■ **WHAT YOU SHOULD DO**:
Omit every picture, then give all the entries again exactly.

(PROVIDED RECORDS)

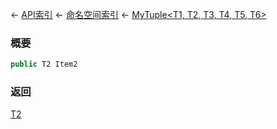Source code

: ← [API索引](Api-Index) ← [命名空间索引](Namespace-Index) ← [MyTuple&lt;T1, T2, T3, T4, T5, T6&gt;](VRage.MyTuple`6)

### 概要

```csharp
public T2 Item2
```

### 返回

[T2]()

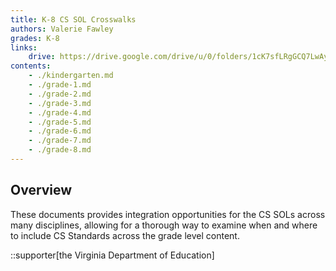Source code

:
 ```yaml
---
title: K-8 CS SOL Crosswalks
authors: Valerie Fawley
grades: K-8
links:
    drive: https://drive.google.com/drive/u/0/folders/1cK7sfLRgGCQ7LwAydckjBbYwVa_IZj3Z
contents:
    - ./kindergarten.md
    - ./grade-1.md
    - ./grade-2.md
    - ./grade-3.md
    - ./grade-4.md
    - ./grade-5.md
    - ./grade-6.md
    - ./grade-7.md
    - ./grade-8.md
---
```


## Overview

These documents provides integration opportunities for the CS SOLs across many disciplines, allowing for a thorough way to examine when and where to include CS Standards across the grade level content.

::supporter[the Virginia Department of Education]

(End PROVIDED RECORDS)

■ **ANSWER BELOW**:
Source code

: ← [API索引](Api-Index) ← [命名空间索引](Namespace-Index) ← [MyTuple&lt;T1, T2, T3, T4, T5, T6&gt;](VRage.MyTuple`6)

### 概要

```csharp
public T2 Item2
```

### 返回

[T2]()

Source code

:
 ```yaml
---
title: K-8 CS SOL Crosswalks
authors: Valerie Fawley
grades: K-8
links:
    drive: https://drive.google.com/drive/u/0/folders/1cK7sfLRgGCQ7LwAydckjBbYwVa_IZj3Z
contents:
    - ./kindergarten.md
    - ./grade-1.md
    - ./grade-2.md
    - ./grade-3.md
    - ./grade-4.md
    - ./grade-5.md
    - ./grade-6.md
    - ./grade-7.md
    - ./grade-8.md
---
```


## Overview

These documents provides integration opportunities for the CS SOLs across many disciplines, allowing for a thorough way to examine when and where to include CS Standards across the grade level content.

::supporter[the Virginia Department of Education]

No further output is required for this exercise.